PROVIDED DATA Start Marker
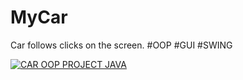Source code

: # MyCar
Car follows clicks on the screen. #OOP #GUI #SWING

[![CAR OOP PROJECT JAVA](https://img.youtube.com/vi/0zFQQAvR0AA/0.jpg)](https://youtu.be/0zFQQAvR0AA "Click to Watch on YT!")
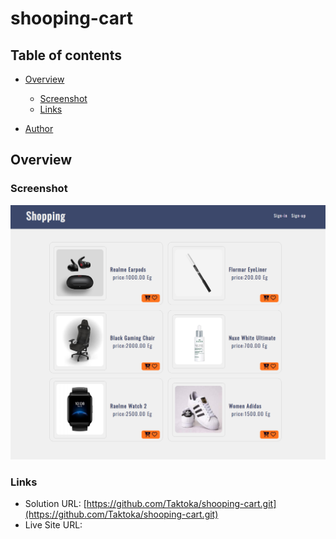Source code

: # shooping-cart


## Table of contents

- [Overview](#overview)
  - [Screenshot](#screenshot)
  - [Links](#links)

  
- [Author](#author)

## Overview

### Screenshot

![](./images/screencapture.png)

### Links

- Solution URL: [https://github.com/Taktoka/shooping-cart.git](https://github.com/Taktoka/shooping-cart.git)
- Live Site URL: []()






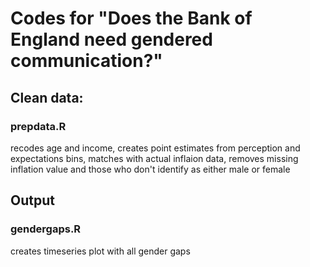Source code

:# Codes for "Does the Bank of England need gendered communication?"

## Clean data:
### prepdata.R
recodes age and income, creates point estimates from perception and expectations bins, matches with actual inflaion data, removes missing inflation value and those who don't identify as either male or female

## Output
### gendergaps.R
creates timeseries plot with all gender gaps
PROVIDED DATA End Marker
From the line containing "### prepdata.R" through the last line of the entries above, print every line exactly, including both ends, and nothing else.

> [RESPONSE TO THE EXERCISE]:
### prepdata.R
recodes age and income, creates point estimates from perception and expectations bins, matches with actual inflaion data, removes missing inflation value and those who don't identify as either male or female

## Output
### gendergaps.R
creates timeseries plot with all gender gaps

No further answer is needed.